Preprocessing repo for the Minutes of the Austrian Cabinet Council 1919–1920 project. Holds the workflow for converting transcription DOCX files into project-compliant TEI-XML documents ready for editorial work in krp-data.
input/ DOCX transcription files (gitignored)
preprocessing/
├── docx-to-tei.sh Bash script for local TEIGarage conversion
├── teigarage-out/ generic TEI-XML output
└── xslts/
└── upconvert.xsl XSLT 3.0 stylesheet for upconversion
header-docs/ TEI headers generated from JSON metadata
saxon/ Saxon HE 12.5 + xmlresolver
data/templates/ project-compliant TEI-XML output files
src/
└── generate_tei_templates.py Python script for generating header-docs
build.xml Ant for running upconvert.xsl via Saxon
A Python script fetches protocol metadata from a Baserow JSON dump and generates one header file per protocol into header-docs/ (naming: krp-???_header.xml).

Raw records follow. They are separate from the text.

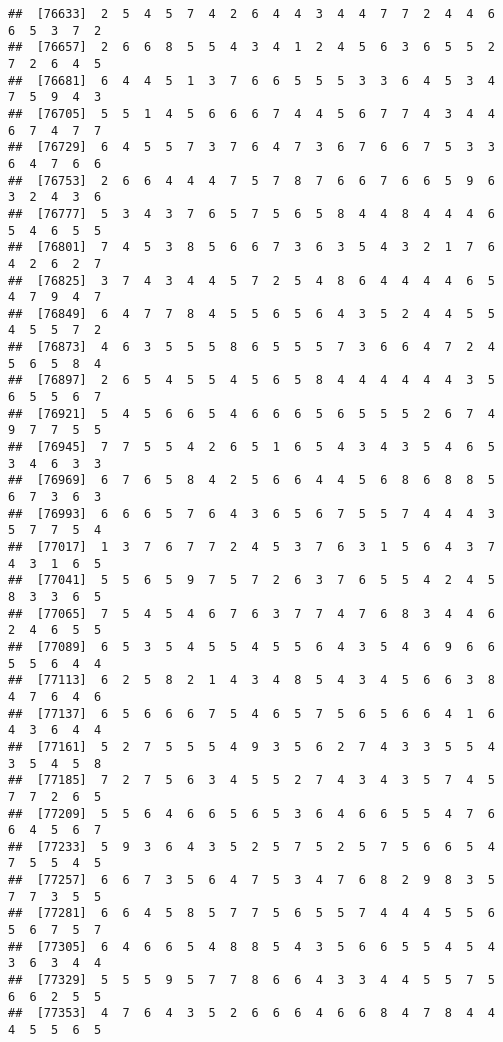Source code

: \documentclass[
]{book}
\begin{document}
\begin{verbatim}
##  [76633]  2  5  4  5  7  4  2  6  4  4  3  4  4  7  7  2  4  4  6  6  5  3  7  2
##  [76657]  2  6  6  8  5  5  4  3  4  1  2  4  5  6  3  6  5  5  2  7  2  6  4  5
##  [76681]  6  4  4  5  1  3  7  6  6  5  5  5  3  3  6  4  5  3  4  7  5  9  4  3
##  [76705]  5  5  1  4  5  6  6  6  7  4  4  5  6  7  7  4  3  4  4  6  7  4  7  7
##  [76729]  6  4  5  5  7  3  7  6  4  7  3  6  7  6  6  7  5  3  3  6  4  7  6  6
##  [76753]  2  6  6  4  4  4  7  5  7  8  7  6  6  7  6  6  5  9  6  3  2  4  3  6
##  [76777]  5  3  4  3  7  6  5  7  5  6  5  8  4  4  8  4  4  4  6  5  4  6  5  5
##  [76801]  7  4  5  3  8  5  6  6  7  3  6  3  5  4  3  2  1  7  6  4  2  6  2  7
##  [76825]  3  7  4  3  4  4  5  7  2  5  4  8  6  4  4  4  4  6  5  4  7  9  4  7
##  [76849]  6  4  7  7  8  4  5  5  6  5  6  4  3  5  2  4  4  5  5  4  5  5  7  2
##  [76873]  4  6  3  5  5  5  8  6  5  5  5  7  3  6  6  4  7  2  4  5  6  5  8  4
##  [76897]  2  6  5  4  5  5  4  5  6  5  8  4  4  4  4  4  4  3  5  6  5  5  6  7
##  [76921]  5  4  5  6  6  5  4  6  6  6  5  6  5  5  5  2  6  7  4  9  7  7  5  5
##  [76945]  7  7  5  5  4  2  6  5  1  6  5  4  3  4  3  5  4  6  5  3  4  6  3  3
##  [76969]  6  7  6  5  8  4  2  5  6  6  4  4  5  6  8  6  8  8  5  6  7  3  6  3
##  [76993]  6  6  6  5  7  6  4  3  6  5  6  7  5  5  7  4  4  4  3  5  7  7  5  4
##  [77017]  1  3  7  6  7  7  2  4  5  3  7  6  3  1  5  6  4  3  7  4  3  1  6  5
##  [77041]  5  5  6  5  9  7  5  7  2  6  3  7  6  5  5  4  2  4  5  8  3  3  6  5
##  [77065]  7  5  4  5  4  6  7  6  3  7  7  4  7  6  8  3  4  4  6  2  4  6  5  5
##  [77089]  6  5  3  5  4  5  5  4  5  5  6  4  3  5  4  6  9  6  6  5  5  6  4  4
##  [77113]  6  2  5  8  2  1  4  3  4  8  5  4  3  4  5  6  6  3  8  4  7  6  4  6
##  [77137]  6  5  6  6  6  7  5  4  6  5  7  5  6  5  6  6  4  1  6  4  3  6  4  4
##  [77161]  5  2  7  5  5  5  4  9  3  5  6  2  7  4  3  3  5  5  4  3  5  4  5  8
##  [77185]  7  2  7  5  6  3  4  5  5  2  7  4  3  4  3  5  7  4  5  7  7  2  6  5
##  [77209]  5  5  6  4  6  6  5  6  5  3  6  4  6  6  5  5  4  7  6  6  4  5  6  7
##  [77233]  5  9  3  6  4  3  5  2  5  7  5  2  5  7  5  6  6  5  4  7  5  5  4  5
##  [77257]  6  6  7  3  5  6  4  7  5  3  4  7  6  8  2  9  8  3  5  7  7  3  5  5
##  [77281]  6  6  4  5  8  5  7  7  5  6  5  5  7  4  4  4  5  5  6  5  6  7  5  7
##  [77305]  6  4  6  6  5  4  8  8  5  4  3  5  6  6  5  5  4  5  4  3  6  3  4  4
##  [77329]  5  5  5  9  5  7  7  8  6  6  4  3  3  4  4  5  5  7  5  6  6  2  5  5
##  [77353]  4  7  6  4  3  5  2  6  6  6  4  6  6  8  4  7  8  4  4  4  5  5  6  5

\end{verbatim}
\end{document}
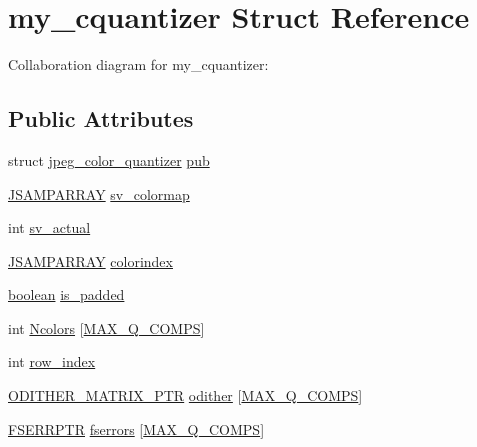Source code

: \hypertarget{structmy__cquantizer}{}\section{my\+\_\+cquantizer Struct Reference}
\label{structmy__cquantizer}


Collaboration diagram for my\+\_\+cquantizer\+:
\subsection*{Public Attributes}
\begin{DoxyCompactItemize}
\item 
struct \hyperlink{structjpeg__color__quantizer}{jpeg\+\_\+color\+\_\+quantizer} \hyperlink{structmy__cquantizer_a81f2eb75e01985369a162d52f5086409}{pub}
\item 
\hyperlink{jpeglib_8h_ac9d5d1b829ed51769db69a37271a7e91}{J\+S\+A\+M\+P\+A\+R\+R\+A\+Y} \hyperlink{structmy__cquantizer_a9d0cd4d81691db3ec5f01e68fe6537bd}{sv\+\_\+colormap}
\item 
int \hyperlink{structmy__cquantizer_a9fcddbecf01942c4976e271de23effd5}{sv\+\_\+actual}
\item 
\hyperlink{jpeglib_8h_ac9d5d1b829ed51769db69a37271a7e91}{J\+S\+A\+M\+P\+A\+R\+R\+A\+Y} \hyperlink{structmy__cquantizer_a7ec499ccdb9c6983c14edc40453ac1ed}{colorindex}
\item 
\hyperlink{jmorecfg_8h_a7c6368b321bd9acd0149b030bb8275ed}{boolean} \hyperlink{structmy__cquantizer_abd8e895b22508f002cab06b54c4ee64c}{is\+\_\+padded}
\item 
int \hyperlink{structmy__cquantizer_a6b3c0905a888bd09ee2b8561ad8524c8}{Ncolors} \mbox{[}\hyperlink{jquant1_8c_aab2c575f4e3d73fa8e03c145e00459df}{M\+A\+X\+\_\+\+Q\+\_\+\+C\+O\+M\+P\+S}\mbox{]}
\item 
int \hyperlink{structmy__cquantizer_a0f10920c096845b912925a98019afc62}{row\+\_\+index}
\item 
\hyperlink{jquant1_8c_adf00bce01b4be95b97238b73f71a24ea}{O\+D\+I\+T\+H\+E\+R\+\_\+\+M\+A\+T\+R\+I\+X\+\_\+\+P\+T\+R} \hyperlink{structmy__cquantizer_aaa7e366ab4998e891762cc56f4ada754}{odither} \mbox{[}\hyperlink{jquant1_8c_aab2c575f4e3d73fa8e03c145e00459df}{M\+A\+X\+\_\+\+Q\+\_\+\+C\+O\+M\+P\+S}\mbox{]}
\item 
\hyperlink{jquant1_8c_a930ab0c20ada7242a123ab0f60de3c77}{F\+S\+E\+R\+R\+P\+T\+R} \hyperlink{structmy__cquantizer_a486b351b769e8cdfc832dc33309c7069}{fserrors} \mbox{[}\hyperlink{jquant1_8c_aab2c575f4e3d73fa8e03c145e00459df}{M\+A\+X\+\_\+\+Q\+\_\+\+C\+O\+M\+P\+S}\mbox{]}

\end{DoxyCompactItemize}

uv run src/generate_tei_templates.py
Transcription DOCX files placed in input/ are converted to generic TEI-XML via a local TEIGarage Docker container. Output goes to preprocessing/teigarage-out/.
bash preprocessing/docx-to-tei.sh
Warning
The TEIGarage conversion does not preserve DOCX paragraph indentation. In the Stenogramm sections, speaker-turn grouping (via hanging indent in the DOCX) is lost.
An Ant build applies upconvert.xsl (XSLT 3.0, processed by Saxon HE 12.5) to each generic TEI-XML in preprocessing/teigarage-out/. The XSLT automatically merges the matching header-doc and transforms the body into a project-compliant structure. Output goes to data/templates/.
ant
Caution
The upconvert.xsl stylesheet is work in progress and does not yet generate actionable templates for editorial markup.
The files in data/templates/ (which preserve the transcription DOCX filenames) are ready for being copied into data/editions/ in the krp-data repo and renamed to krp-???.xml for editorial work.
Steps 1 and 3 are automated via GitHub Actions:
- write-headers (
write-headers.yml): Generates TEI header-docs from Baserow metadata. Runs on push tosrc/as well as manually. - upconvert-tei (
upconvert-tei.yml): Runs the Ant/Saxon TEI-XML upconversion. Triggered by pushes topreprocessing/teigarage-out/orheader-docs/, or manually.
The first Action generates up-to-date header-docs. This then triggers the TEI-XML upconversion, which fires also when new TEIGarage output is pushed.
Important
When running the upconvert-tei Action manually, it will use whatever header-docs are currently in the repo - if in doubt, run write-headers first to ensure that the TEI headers are up to date with upstream metadata.